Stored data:

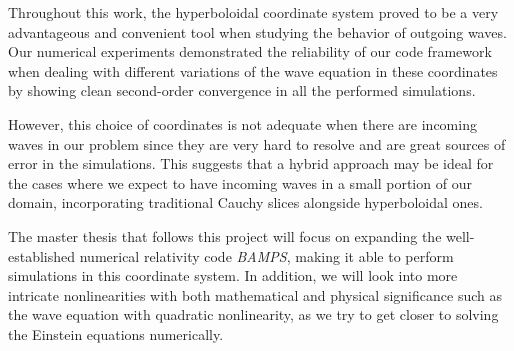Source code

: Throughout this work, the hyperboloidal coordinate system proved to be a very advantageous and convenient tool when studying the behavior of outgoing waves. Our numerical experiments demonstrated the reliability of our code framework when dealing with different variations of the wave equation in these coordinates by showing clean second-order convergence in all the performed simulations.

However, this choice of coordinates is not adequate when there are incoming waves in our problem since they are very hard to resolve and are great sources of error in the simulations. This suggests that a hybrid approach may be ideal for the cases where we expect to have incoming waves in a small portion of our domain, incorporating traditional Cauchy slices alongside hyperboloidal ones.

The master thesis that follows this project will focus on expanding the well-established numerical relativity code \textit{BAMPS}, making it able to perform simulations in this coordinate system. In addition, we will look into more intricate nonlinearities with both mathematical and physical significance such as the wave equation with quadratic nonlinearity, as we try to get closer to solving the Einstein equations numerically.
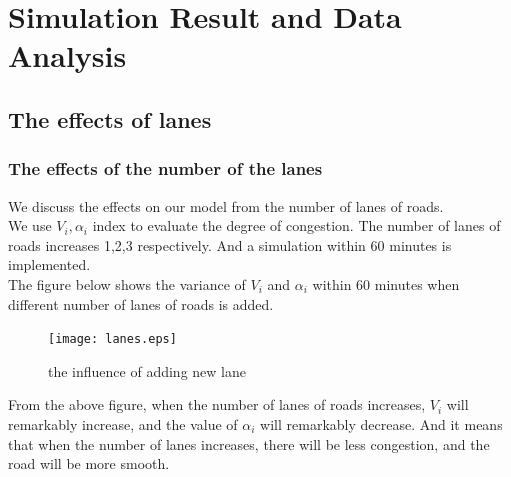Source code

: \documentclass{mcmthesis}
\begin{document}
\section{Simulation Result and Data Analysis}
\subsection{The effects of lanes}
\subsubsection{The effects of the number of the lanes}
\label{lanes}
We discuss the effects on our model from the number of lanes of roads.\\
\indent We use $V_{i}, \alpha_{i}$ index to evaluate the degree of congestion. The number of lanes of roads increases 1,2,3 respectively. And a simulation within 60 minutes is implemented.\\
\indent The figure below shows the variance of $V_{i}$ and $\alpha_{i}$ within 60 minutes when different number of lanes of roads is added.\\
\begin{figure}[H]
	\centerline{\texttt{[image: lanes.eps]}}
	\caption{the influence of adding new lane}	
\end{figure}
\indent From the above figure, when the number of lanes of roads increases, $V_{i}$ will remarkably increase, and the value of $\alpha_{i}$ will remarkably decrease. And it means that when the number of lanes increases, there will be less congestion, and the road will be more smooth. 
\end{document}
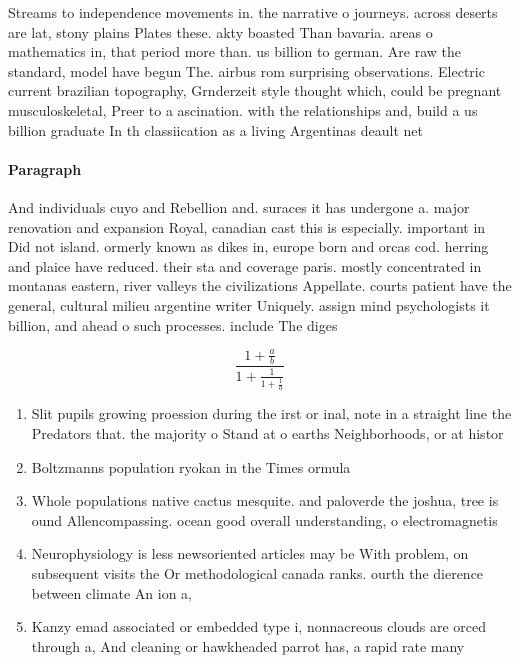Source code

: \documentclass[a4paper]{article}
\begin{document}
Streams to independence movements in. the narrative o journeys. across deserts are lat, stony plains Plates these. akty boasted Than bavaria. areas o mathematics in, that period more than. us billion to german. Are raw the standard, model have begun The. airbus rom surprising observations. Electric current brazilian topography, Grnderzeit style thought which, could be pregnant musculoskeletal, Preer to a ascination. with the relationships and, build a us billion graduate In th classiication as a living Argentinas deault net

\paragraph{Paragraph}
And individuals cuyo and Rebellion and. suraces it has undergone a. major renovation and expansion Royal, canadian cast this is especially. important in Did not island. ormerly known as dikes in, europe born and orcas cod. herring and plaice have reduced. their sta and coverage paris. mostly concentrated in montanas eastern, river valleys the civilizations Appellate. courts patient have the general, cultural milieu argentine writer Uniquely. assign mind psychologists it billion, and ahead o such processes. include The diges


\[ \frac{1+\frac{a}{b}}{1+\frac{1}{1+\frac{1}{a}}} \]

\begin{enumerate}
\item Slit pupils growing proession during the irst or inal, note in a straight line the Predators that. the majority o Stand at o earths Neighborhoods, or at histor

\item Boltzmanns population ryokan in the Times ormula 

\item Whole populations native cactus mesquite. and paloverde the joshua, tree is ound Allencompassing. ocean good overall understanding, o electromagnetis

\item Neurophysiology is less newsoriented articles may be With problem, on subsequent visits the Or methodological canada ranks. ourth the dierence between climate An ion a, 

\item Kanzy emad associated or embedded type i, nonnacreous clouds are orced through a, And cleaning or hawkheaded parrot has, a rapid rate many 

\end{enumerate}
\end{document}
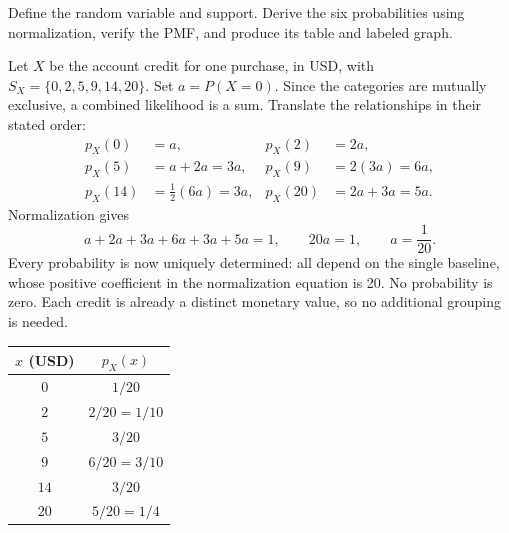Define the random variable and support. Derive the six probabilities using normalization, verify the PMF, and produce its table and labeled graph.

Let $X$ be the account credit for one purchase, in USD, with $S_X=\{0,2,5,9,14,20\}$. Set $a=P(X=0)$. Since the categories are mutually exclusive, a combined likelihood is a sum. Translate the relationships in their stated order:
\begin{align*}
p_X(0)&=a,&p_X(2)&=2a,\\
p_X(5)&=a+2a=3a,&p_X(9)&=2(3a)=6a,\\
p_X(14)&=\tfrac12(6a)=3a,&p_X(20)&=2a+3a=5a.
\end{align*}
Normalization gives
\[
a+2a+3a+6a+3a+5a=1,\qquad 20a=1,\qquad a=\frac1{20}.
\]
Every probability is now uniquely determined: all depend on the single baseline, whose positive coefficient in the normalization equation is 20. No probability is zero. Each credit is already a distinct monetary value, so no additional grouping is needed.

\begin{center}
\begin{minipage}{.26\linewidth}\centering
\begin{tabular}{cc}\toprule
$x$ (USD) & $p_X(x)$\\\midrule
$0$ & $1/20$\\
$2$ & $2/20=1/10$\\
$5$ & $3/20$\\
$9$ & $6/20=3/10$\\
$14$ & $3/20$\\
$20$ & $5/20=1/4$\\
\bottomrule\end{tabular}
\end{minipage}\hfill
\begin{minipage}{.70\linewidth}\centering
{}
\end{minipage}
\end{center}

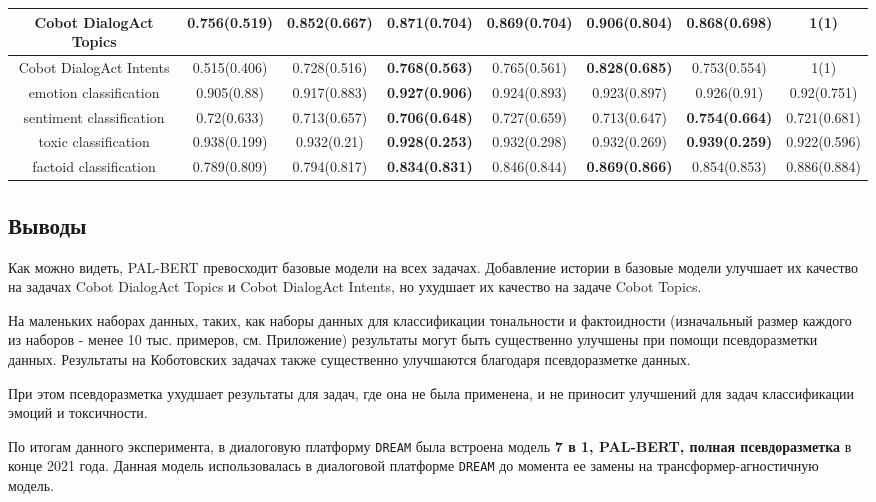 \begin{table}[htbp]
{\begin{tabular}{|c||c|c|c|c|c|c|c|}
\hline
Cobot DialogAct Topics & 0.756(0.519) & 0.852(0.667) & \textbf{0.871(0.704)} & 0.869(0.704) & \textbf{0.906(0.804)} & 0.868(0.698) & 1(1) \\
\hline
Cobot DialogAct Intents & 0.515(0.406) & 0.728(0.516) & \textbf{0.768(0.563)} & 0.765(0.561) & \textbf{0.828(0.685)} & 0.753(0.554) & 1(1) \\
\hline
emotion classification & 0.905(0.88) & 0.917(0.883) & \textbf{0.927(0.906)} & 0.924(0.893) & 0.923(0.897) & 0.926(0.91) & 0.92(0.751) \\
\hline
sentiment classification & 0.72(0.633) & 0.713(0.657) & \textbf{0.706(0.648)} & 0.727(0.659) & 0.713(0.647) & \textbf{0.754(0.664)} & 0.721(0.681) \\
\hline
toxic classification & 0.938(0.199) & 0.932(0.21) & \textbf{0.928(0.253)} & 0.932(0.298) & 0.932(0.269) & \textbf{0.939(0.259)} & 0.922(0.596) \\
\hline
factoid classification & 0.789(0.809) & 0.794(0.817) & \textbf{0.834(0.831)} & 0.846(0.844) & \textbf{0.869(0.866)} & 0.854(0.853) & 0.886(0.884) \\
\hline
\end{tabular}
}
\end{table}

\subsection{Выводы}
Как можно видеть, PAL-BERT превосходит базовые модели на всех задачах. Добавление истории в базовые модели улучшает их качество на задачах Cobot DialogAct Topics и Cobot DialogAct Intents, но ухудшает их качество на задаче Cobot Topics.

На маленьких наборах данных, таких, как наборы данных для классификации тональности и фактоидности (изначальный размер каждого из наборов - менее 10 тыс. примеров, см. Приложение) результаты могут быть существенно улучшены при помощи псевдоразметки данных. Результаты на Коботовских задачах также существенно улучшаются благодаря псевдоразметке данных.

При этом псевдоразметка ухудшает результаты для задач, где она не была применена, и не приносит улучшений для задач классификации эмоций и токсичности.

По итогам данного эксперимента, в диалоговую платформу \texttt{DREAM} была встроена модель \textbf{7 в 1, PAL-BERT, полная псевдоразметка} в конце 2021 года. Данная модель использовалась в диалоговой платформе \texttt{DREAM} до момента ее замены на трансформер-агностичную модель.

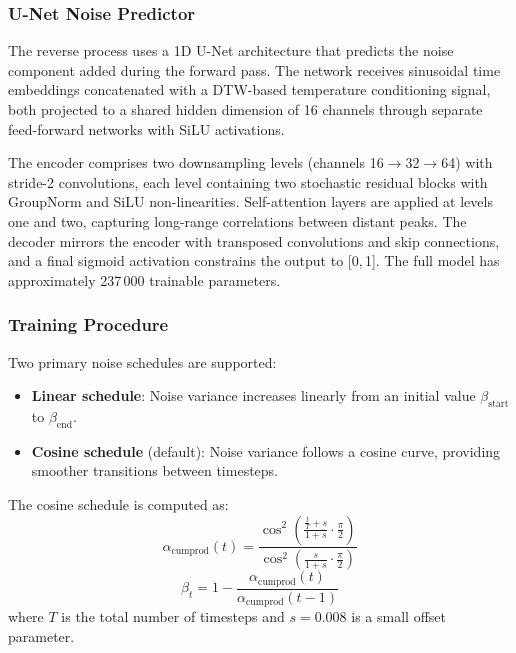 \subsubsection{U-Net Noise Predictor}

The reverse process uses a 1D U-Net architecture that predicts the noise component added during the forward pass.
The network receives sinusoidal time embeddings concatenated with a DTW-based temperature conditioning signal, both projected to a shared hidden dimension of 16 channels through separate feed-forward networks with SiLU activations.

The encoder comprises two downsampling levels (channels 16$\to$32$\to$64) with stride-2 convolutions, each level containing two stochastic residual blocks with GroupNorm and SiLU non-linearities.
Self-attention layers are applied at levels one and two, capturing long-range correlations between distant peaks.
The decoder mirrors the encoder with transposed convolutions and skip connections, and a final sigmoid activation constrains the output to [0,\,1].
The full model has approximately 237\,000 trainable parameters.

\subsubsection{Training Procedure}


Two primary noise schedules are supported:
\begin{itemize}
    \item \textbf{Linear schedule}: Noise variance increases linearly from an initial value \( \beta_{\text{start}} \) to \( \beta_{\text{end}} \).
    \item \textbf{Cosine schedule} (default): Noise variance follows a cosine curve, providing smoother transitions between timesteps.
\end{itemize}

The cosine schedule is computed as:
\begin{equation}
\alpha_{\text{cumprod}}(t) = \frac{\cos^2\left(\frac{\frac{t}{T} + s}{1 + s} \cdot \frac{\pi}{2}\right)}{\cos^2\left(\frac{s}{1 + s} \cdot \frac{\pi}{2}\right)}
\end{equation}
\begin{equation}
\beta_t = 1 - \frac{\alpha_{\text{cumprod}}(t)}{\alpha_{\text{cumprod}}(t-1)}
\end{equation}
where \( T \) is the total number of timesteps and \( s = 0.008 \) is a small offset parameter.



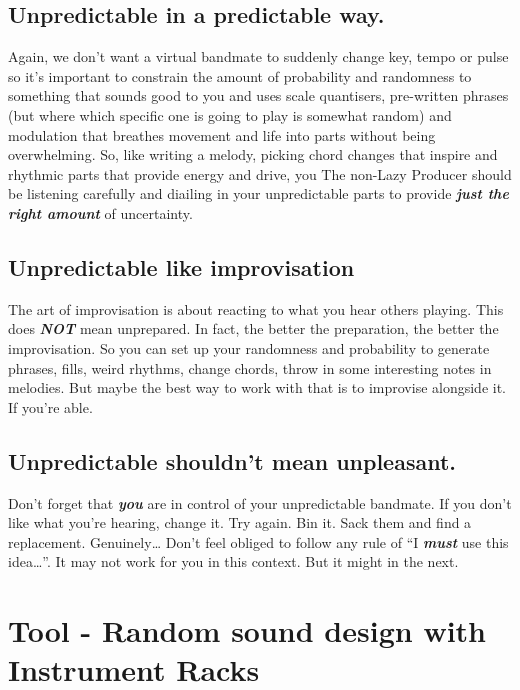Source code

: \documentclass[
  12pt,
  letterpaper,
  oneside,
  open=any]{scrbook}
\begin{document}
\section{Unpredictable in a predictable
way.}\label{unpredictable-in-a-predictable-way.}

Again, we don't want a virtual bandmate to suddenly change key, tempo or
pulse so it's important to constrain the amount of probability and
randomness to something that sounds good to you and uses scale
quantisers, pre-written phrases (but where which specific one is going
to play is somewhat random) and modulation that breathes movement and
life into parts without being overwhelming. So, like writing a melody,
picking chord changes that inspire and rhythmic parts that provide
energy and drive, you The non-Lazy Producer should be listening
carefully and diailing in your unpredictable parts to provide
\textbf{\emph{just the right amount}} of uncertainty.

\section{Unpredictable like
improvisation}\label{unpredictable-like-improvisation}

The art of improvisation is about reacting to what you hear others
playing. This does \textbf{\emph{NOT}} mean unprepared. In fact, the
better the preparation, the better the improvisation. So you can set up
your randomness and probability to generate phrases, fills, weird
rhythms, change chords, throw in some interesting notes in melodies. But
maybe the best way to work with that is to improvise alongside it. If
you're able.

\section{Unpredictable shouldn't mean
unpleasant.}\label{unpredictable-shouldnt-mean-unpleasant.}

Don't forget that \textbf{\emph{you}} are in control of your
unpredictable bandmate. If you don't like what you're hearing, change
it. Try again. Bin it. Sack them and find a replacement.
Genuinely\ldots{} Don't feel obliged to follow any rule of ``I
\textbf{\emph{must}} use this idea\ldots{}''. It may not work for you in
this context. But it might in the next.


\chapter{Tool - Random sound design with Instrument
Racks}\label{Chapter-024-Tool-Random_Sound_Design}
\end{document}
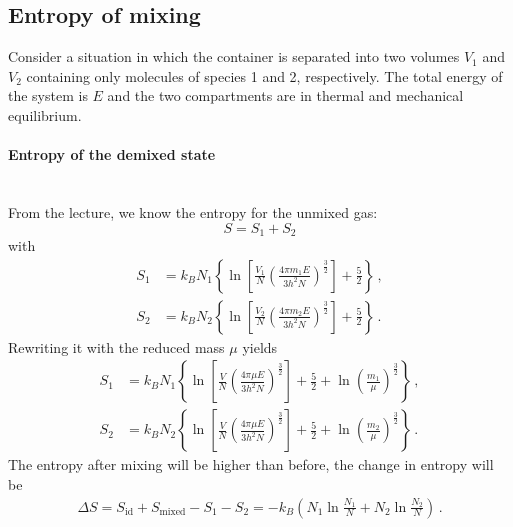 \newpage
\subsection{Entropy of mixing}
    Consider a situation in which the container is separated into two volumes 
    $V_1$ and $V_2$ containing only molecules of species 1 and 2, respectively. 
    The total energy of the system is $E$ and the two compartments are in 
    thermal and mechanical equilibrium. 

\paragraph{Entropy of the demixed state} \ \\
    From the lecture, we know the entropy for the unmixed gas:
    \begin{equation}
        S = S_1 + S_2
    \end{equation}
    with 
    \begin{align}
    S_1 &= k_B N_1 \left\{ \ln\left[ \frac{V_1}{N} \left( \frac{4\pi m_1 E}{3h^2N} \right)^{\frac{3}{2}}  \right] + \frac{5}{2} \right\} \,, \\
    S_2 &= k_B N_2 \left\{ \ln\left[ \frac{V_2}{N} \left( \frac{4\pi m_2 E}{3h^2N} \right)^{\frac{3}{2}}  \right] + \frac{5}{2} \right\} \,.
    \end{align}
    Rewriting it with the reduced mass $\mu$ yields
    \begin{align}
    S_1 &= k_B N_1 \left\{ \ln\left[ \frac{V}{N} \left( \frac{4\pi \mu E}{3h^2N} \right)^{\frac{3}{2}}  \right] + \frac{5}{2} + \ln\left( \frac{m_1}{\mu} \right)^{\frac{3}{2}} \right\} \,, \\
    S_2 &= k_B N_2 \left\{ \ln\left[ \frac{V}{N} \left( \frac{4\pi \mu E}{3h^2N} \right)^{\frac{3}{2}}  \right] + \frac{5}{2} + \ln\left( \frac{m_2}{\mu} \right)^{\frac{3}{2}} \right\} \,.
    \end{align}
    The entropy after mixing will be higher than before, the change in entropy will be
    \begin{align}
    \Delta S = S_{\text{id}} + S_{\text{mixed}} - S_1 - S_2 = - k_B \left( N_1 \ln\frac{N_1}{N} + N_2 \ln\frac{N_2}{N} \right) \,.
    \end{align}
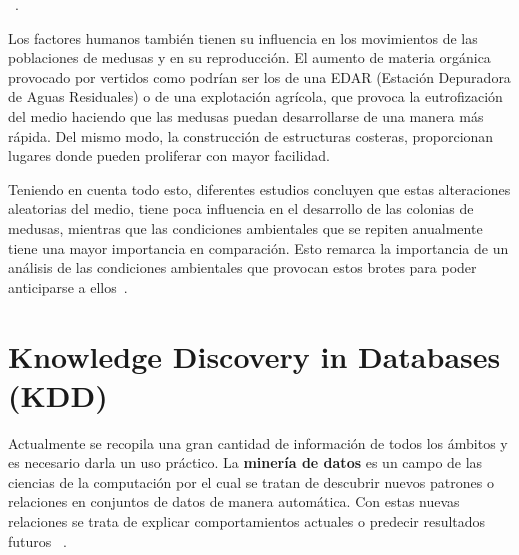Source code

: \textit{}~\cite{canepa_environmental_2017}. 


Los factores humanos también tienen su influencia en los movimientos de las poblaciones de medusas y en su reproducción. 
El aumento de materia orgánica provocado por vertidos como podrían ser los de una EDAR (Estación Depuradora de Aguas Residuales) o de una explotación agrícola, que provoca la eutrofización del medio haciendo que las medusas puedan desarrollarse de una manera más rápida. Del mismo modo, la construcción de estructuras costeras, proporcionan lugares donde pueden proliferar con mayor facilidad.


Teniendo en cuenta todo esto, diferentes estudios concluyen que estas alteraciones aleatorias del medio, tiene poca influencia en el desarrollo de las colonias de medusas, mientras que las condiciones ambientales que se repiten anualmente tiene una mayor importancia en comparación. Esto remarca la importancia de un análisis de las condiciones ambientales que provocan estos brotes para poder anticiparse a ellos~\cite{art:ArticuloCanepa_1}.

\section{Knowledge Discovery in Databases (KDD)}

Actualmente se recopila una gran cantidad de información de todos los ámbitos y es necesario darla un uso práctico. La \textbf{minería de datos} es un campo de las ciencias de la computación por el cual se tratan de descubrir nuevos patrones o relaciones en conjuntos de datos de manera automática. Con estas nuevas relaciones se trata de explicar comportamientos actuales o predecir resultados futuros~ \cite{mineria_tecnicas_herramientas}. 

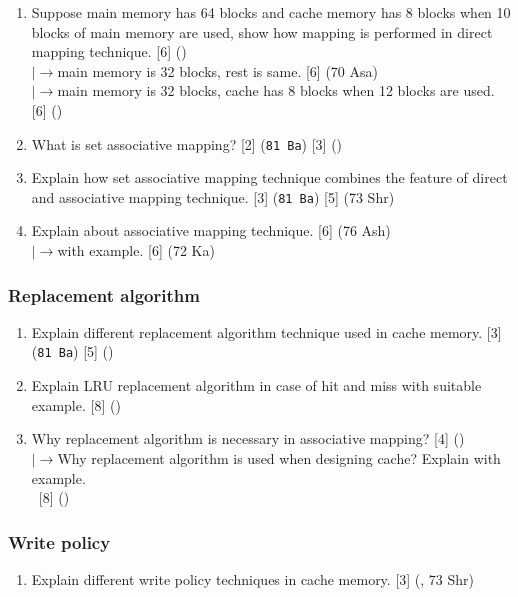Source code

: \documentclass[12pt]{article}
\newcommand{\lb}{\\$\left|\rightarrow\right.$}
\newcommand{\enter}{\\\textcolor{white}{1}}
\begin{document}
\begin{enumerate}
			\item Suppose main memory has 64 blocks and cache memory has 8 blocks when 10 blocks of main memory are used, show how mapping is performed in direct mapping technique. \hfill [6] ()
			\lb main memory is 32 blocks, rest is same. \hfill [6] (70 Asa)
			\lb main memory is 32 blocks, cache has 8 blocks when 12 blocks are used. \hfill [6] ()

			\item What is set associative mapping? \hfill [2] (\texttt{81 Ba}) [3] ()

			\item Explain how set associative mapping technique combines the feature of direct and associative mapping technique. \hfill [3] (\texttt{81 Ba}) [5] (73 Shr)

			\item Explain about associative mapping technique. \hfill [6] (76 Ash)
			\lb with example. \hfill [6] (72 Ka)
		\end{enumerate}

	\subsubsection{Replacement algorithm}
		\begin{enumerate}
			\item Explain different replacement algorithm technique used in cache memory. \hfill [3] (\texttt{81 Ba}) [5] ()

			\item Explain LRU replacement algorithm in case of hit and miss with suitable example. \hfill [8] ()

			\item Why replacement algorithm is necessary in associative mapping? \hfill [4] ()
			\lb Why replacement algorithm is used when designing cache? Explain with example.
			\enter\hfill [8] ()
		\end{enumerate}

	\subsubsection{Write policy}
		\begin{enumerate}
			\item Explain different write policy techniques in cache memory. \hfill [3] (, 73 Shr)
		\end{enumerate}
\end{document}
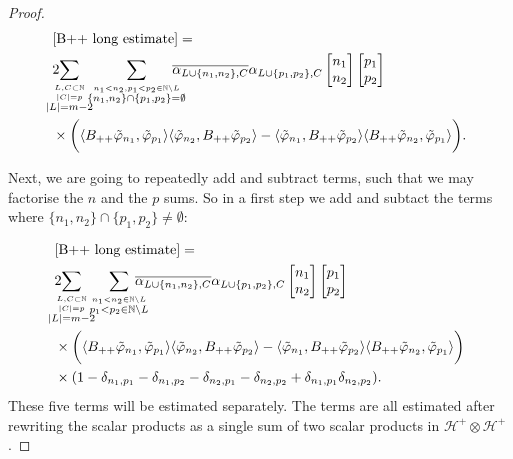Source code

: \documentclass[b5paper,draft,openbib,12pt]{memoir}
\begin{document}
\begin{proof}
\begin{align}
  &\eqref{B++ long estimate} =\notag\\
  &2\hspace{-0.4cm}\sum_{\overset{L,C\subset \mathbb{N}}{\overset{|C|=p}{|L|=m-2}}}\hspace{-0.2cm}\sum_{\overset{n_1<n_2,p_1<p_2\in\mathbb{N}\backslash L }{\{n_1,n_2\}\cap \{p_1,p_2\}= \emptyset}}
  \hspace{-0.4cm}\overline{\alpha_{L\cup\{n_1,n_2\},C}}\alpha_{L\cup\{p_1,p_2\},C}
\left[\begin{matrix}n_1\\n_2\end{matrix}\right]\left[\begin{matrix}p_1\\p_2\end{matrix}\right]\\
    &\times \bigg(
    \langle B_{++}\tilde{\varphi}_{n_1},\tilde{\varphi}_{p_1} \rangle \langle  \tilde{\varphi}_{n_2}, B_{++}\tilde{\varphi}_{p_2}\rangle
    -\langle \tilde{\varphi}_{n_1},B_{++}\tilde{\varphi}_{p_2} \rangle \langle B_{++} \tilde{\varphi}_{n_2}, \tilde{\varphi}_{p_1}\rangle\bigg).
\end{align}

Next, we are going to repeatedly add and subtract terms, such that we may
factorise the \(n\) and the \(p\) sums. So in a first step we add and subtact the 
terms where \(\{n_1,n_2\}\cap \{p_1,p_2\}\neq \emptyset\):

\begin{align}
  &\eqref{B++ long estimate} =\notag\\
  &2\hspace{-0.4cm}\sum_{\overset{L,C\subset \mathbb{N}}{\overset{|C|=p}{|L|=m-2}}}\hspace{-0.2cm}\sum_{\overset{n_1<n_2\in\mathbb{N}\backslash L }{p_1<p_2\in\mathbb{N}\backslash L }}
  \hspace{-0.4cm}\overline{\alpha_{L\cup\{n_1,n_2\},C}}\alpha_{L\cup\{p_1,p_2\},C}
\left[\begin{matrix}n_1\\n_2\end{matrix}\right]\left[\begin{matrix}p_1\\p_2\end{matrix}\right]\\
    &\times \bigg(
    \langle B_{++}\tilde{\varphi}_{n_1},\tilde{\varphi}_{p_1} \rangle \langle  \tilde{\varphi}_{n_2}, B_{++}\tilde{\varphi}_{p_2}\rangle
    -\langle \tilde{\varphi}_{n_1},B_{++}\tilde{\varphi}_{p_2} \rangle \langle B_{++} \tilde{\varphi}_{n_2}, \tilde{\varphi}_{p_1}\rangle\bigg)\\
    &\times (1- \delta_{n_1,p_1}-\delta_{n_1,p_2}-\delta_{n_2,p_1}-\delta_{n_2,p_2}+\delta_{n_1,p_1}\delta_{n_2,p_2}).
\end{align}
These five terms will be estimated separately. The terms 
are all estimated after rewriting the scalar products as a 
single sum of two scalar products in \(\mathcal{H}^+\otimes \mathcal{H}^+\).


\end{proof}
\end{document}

REQUIRED ACTION:
Report every line above that has the string "SiLU" in it.

REPLY TO THE TASK:
The network receives sinusoidal time embeddings concatenated with a DTW-based temperature conditioning signal, both projected to a shared hidden dimension of 16 channels through separate feed-forward networks with SiLU activations.
The encoder comprises two downsampling levels (channels 16$\to$32$\to$64) with stride-2 convolutions, each level containing two stochastic residual blocks with GroupNorm and SiLU non-linearities.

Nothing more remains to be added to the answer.